PHIL103-lecture-20201028

Corporate Social Responsibility #

Markets, recap… #

  • Market mechanisms vs political mechanisms for resource allocation
  • You get (more!) effecient coordination without central direction in a system of property, contract, and consent.
  • Private vices translate into public benefits
  • Social obligations?

CSR #

  • Friedman’s main complain: “socially responsible” business amounts to a kind of fraud
  • A violation of the fiduciary relatioinship between principal (owners, shareholders) and agent (CEO, management).

Examples #

  • Reducing emissions more than the law requires to offset global warming
  • Using more expensive domestic suppliers to keep American indsutry strong
  • Keeping on unproductive workers to save jobs
  • Keeping a failing, obsolete factory open to save a local community
  • A business executive needs to decide whether or not to close an unprofitable division. Who would be affected?
  • Stakeholders: shareholders of corporation, but also employees, customers, suppliers, and local community of the company.
  • “Creative destruction”
  • Larry the Liquidator

So who’s the better fiduciary?

Principal-agent problems #

  • Separation of ownership (shareholders) and control (CEO, management).
  • Gekko says “greed is good.” Why?
  • Problems in corporations are primarily the result of a lack of managerial accountability.

What happens if managers are told to serve multiple masters? #

  • Endangers incentives that encourage managers to make very poor decisions.
  • Makes it difficult to detect the rent-seeking behavior of corporate managers because they aren’t scrutinized according to the profitability of the firm.
  • And Friedman’s position actually makes the actions of managers more tractable – prevents corporate managers from being able to concentrate benefits on themselves, while dispersing costs on unsuspecting shareholders.

A diagnosis #

  • The problem is a stakeholder-type approach that makes it very difficult to detect the rent-seeking behavior of corporate managers because they aren’t scrutinized according to the profitability of the firm.

Friedman’s claim #

“There is one and only one social responsibility for business – to use its and engage in activities designed to increase its profits so long as it stays within the rules of the game.”

Friedman’s argument implies either

  1. Managers (CEOs) should do whatever it takes to maximize profit (shareholder interests), so long as they don’t break the law, OR
  2. Managers should maximize profit, but only in ways that observe their pre-existing moral duties.

Option 1 makes the view false, or option 2 makes the view vacuous.

Heath’s market failures approach to ethics in business #

Thesis #

  • The market will force firms to be ethical (or, ethical enough). Really?
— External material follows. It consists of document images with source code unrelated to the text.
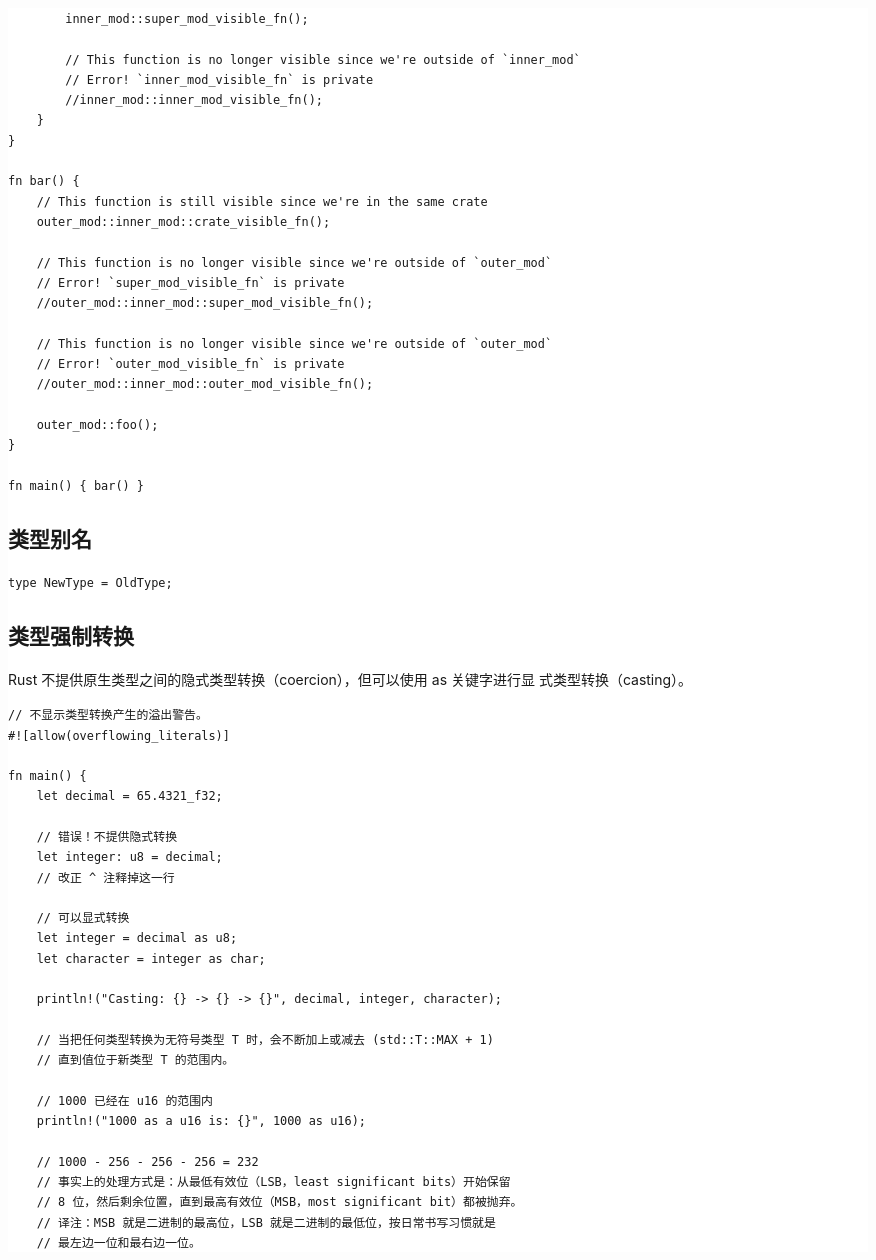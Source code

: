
 ```
        inner_mod::super_mod_visible_fn();

        // This function is no longer visible since we're outside of `inner_mod`
        // Error! `inner_mod_visible_fn` is private
        //inner_mod::inner_mod_visible_fn();
    }
}

fn bar() {
    // This function is still visible since we're in the same crate
    outer_mod::inner_mod::crate_visible_fn();

    // This function is no longer visible since we're outside of `outer_mod`
    // Error! `super_mod_visible_fn` is private
    //outer_mod::inner_mod::super_mod_visible_fn();

    // This function is no longer visible since we're outside of `outer_mod`
    // Error! `outer_mod_visible_fn` is private
    //outer_mod::inner_mod::outer_mod_visible_fn();

    outer_mod::foo();
}

fn main() { bar() }
```

## 类型别名
```
type NewType = OldType;

```

## 类型强制转换
Rust 不提供原生类型之间的隐式类型转换（coercion），但可以使用 as 关键字进行显 式类型转换（casting）。
```
// 不显示类型转换产生的溢出警告。
#![allow(overflowing_literals)]

fn main() {
    let decimal = 65.4321_f32;

    // 错误！不提供隐式转换
    let integer: u8 = decimal;
    // 改正 ^ 注释掉这一行

    // 可以显式转换
    let integer = decimal as u8;
    let character = integer as char;

    println!("Casting: {} -> {} -> {}", decimal, integer, character);

    // 当把任何类型转换为无符号类型 T 时，会不断加上或减去 (std::T::MAX + 1)
    // 直到值位于新类型 T 的范围内。

    // 1000 已经在 u16 的范围内
    println!("1000 as a u16 is: {}", 1000 as u16);

    // 1000 - 256 - 256 - 256 = 232
    // 事实上的处理方式是：从最低有效位（LSB，least significant bits）开始保留
    // 8 位，然后剩余位置，直到最高有效位（MSB，most significant bit）都被抛弃。
    // 译注：MSB 就是二进制的最高位，LSB 就是二进制的最低位，按日常书写习惯就是
    // 最左边一位和最右边一位。
```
“Pharma bro” Martin Shkreli #

Shkreli bought the rights of a drug that started at $13 per pill, and raised the price to $750 per pill. He was able to take the monopoly situation because there was only a certain group of people who needed the situation. Other companies had to go through a long rigaramole to create their own version of the drug, so he had a monopolized market for a while.

Typical argument (in reponse to market failure) #

  1. Idealized perfectly competitive economic model of a market would achieve some socially optimal (or Pareto efficient) outcome.
  2. Real world market fails to achieve that outcome: “Market failure!”
  3. Implement an interventionist solution.

What is a market failure? #

  • Not just a market outcome that you don’t like
  • A (free) market failed to generate an efficient outcome.
  • Not all the costs associated with a private transaction are internalized?
  • Or, certain goods/services will tend to be under-provided by the market because of a lack of incentives.
  • An institution failed in some way: the market.

Heath’s argument #

  1. Idealized perfectly competitive economioc model of a market would achieve some socially optimal (or Pareto efficient) outcome.
  2. Real world market fails to achieve that outcome: “Market failure!”
  3. Business have a morally responsibility to act in ways that correct for these inefficiencies.

Three kinds of rules #

  1. Recognition rules: rules about the making of rules, rules that rules have to answer to.
  2. Rules of the game: formal rules governing “play.”
  3. Rules in the game: informal rules governing “play.” This third area is where business ethics is important.